When you reach the line with "A diferença de" in the data below, begin printing lines exactly, and stop once the line with "Entre os concluintes, tal" has been printed.

-- DATA PROVIDED follows --

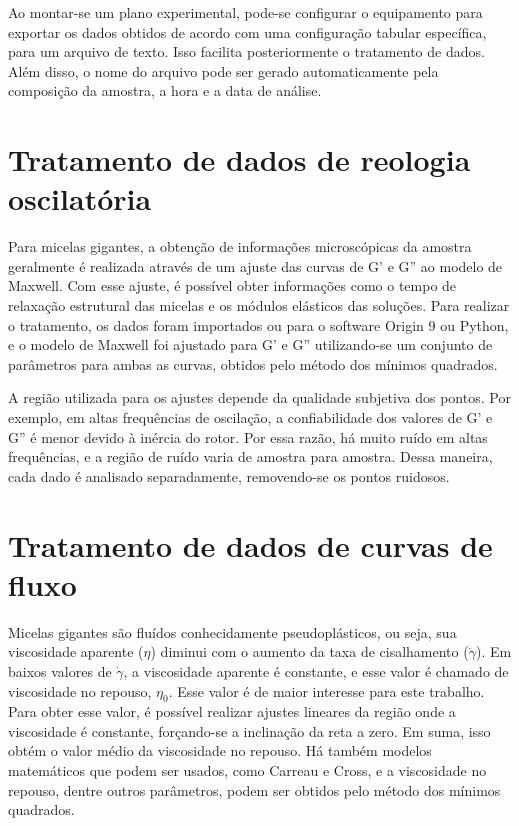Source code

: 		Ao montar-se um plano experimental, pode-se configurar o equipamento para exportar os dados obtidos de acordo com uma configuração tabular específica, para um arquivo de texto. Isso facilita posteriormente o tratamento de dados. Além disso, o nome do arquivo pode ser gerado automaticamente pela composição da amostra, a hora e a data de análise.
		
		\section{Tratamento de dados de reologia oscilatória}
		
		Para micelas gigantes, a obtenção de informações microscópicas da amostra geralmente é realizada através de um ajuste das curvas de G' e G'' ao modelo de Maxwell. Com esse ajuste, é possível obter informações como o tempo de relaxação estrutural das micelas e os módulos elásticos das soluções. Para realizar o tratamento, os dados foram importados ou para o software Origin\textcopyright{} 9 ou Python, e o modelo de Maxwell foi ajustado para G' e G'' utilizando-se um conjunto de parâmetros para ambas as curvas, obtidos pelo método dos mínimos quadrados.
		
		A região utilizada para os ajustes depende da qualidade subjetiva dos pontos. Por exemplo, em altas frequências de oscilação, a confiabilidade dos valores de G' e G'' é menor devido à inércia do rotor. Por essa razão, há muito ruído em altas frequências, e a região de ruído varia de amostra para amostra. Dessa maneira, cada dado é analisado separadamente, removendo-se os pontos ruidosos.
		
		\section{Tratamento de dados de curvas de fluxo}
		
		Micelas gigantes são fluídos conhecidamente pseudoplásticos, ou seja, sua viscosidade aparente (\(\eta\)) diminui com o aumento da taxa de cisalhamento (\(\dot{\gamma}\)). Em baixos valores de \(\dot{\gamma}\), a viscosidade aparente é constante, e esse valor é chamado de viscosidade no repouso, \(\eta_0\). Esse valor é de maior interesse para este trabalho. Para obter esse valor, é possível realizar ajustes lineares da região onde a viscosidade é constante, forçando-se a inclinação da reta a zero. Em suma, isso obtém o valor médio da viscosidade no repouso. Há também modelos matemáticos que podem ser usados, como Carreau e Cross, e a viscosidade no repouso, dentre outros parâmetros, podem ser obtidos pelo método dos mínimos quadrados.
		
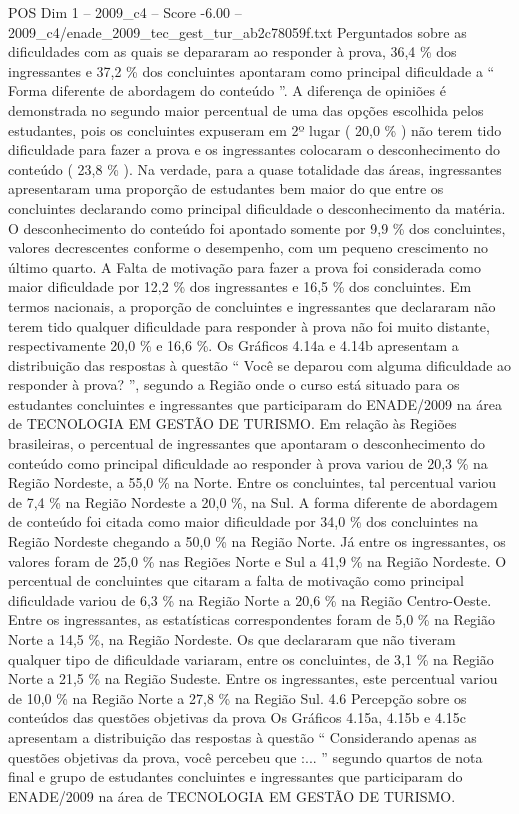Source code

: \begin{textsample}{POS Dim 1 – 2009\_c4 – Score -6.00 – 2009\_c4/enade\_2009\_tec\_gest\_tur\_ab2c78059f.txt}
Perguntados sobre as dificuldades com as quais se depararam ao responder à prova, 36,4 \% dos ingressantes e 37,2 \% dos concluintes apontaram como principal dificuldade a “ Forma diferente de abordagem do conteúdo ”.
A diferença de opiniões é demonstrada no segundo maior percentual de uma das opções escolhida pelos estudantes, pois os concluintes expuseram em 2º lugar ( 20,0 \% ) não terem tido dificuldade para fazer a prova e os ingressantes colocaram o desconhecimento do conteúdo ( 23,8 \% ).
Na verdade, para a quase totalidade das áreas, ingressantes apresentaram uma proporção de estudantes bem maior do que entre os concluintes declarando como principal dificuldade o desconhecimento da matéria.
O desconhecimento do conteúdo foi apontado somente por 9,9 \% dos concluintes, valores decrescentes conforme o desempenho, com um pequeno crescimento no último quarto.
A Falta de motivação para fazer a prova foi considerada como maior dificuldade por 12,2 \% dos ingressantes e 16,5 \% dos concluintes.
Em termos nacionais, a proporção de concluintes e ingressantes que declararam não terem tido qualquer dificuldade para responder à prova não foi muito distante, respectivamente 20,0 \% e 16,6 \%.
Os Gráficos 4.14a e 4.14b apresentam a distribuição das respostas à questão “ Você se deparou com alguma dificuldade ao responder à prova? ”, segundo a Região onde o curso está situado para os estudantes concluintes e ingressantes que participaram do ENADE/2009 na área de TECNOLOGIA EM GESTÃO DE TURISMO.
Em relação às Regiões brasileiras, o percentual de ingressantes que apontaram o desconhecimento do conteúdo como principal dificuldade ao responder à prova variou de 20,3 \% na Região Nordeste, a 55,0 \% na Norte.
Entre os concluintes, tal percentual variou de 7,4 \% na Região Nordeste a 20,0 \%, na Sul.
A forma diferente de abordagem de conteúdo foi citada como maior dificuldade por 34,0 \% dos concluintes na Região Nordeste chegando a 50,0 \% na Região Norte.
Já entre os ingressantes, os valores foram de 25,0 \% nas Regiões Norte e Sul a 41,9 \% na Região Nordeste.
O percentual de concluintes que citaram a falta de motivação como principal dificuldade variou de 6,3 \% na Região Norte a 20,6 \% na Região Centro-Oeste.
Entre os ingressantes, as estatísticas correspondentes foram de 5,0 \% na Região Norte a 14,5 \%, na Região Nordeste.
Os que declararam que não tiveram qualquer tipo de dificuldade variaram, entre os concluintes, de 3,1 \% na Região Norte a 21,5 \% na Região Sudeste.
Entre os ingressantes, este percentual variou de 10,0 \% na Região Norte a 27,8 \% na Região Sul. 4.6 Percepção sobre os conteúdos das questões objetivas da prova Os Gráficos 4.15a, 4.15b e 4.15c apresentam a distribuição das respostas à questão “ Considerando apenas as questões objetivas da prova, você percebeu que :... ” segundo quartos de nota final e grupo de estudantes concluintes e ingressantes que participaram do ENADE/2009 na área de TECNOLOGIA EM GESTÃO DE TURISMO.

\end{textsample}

-- DATA PROVIDED concluded --
-- DATA PROVIDED follows --

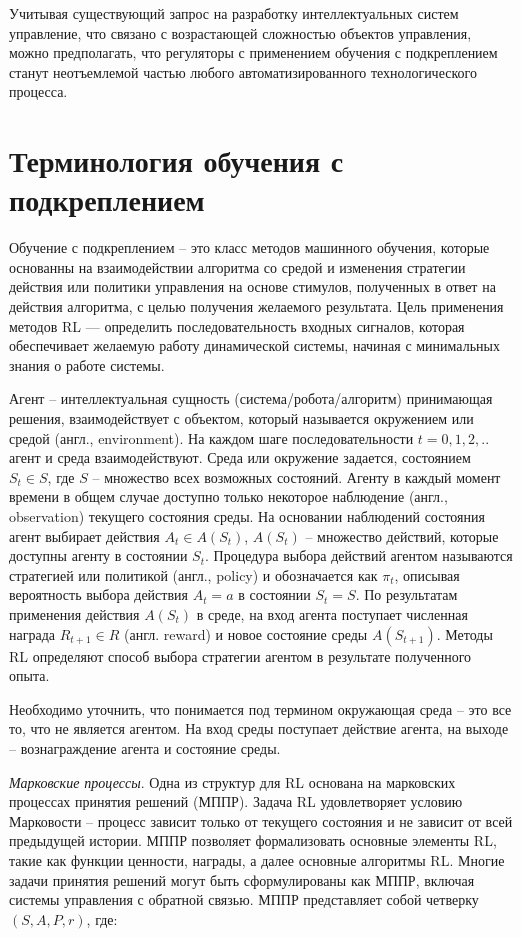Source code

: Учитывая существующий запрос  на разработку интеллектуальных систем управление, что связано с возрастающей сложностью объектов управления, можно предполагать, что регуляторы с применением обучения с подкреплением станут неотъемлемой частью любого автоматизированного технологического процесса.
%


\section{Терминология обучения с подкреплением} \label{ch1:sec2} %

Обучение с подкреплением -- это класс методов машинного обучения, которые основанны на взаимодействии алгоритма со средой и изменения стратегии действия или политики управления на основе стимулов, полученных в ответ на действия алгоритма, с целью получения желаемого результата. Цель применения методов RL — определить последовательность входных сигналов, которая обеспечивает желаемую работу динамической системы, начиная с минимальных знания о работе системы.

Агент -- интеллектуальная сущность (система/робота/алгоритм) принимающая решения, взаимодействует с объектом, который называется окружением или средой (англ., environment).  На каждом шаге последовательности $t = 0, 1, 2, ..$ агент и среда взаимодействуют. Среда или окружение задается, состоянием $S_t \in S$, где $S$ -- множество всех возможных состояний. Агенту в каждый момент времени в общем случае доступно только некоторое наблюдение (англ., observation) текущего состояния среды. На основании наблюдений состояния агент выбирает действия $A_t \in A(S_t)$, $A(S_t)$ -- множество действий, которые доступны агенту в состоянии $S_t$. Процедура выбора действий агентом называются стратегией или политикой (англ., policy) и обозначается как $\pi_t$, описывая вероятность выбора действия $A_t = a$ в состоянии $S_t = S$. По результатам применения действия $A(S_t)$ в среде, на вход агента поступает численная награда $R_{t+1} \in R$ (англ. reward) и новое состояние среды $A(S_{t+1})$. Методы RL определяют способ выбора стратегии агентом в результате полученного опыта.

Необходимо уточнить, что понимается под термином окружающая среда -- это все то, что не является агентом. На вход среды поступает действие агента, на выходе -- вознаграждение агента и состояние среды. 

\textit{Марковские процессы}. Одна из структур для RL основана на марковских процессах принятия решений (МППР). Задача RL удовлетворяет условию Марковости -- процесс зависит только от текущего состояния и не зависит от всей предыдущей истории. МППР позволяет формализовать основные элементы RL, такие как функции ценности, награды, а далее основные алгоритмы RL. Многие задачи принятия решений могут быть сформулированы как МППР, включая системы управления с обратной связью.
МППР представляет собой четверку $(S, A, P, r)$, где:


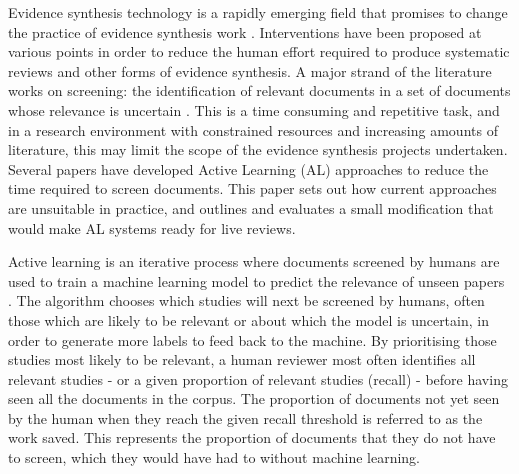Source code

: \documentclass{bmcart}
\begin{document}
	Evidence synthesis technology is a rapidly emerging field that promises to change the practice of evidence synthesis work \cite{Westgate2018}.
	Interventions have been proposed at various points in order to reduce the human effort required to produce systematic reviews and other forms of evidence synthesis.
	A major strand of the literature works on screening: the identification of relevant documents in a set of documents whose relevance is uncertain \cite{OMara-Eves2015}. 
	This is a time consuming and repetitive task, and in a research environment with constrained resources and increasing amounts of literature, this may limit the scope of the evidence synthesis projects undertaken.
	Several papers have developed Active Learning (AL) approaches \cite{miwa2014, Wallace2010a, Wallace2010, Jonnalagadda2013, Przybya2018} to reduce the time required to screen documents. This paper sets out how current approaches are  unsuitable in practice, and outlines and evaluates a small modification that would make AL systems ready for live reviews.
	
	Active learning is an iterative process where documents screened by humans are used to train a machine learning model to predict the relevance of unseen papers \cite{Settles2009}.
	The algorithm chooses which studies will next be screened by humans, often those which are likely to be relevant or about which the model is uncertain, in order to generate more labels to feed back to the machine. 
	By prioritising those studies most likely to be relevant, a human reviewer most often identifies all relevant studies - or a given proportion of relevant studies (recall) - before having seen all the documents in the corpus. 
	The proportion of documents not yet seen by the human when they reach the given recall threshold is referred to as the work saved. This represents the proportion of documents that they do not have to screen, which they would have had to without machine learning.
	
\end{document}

-- DATA PROVIDED concluded --

-- FINISHED EXERCISE --
A diferença de opiniões é demonstrada no segundo maior percentual de uma das opções escolhida pelos estudantes, pois os concluintes expuseram em 2º lugar ( 20,0 \% ) não terem tido dificuldade para fazer a prova e os ingressantes colocaram o desconhecimento do conteúdo ( 23,8 \% ).
Na verdade, para a quase totalidade das áreas, ingressantes apresentaram uma proporção de estudantes bem maior do que entre os concluintes declarando como principal dificuldade o desconhecimento da matéria.
O desconhecimento do conteúdo foi apontado somente por 9,9 \% dos concluintes, valores decrescentes conforme o desempenho, com um pequeno crescimento no último quarto.
A Falta de motivação para fazer a prova foi considerada como maior dificuldade por 12,2 \% dos ingressantes e 16,5 \% dos concluintes.
Em termos nacionais, a proporção de concluintes e ingressantes que declararam não terem tido qualquer dificuldade para responder à prova não foi muito distante, respectivamente 20,0 \% e 16,6 \%.
Os Gráficos 4.14a e 4.14b apresentam a distribuição das respostas à questão “ Você se deparou com alguma dificuldade ao responder à prova? ”, segundo a Região onde o curso está situado para os estudantes concluintes e ingressantes que participaram do ENADE/2009 na área de TECNOLOGIA EM GESTÃO DE TURISMO.
Em relação às Regiões brasileiras, o percentual de ingressantes que apontaram o desconhecimento do conteúdo como principal dificuldade ao responder à prova variou de 20,3 \% na Região Nordeste, a 55,0 \% na Norte.
Entre os concluintes, tal percentual variou de 7,4 \% na Região Nordeste a 20,0 \%, na Sul.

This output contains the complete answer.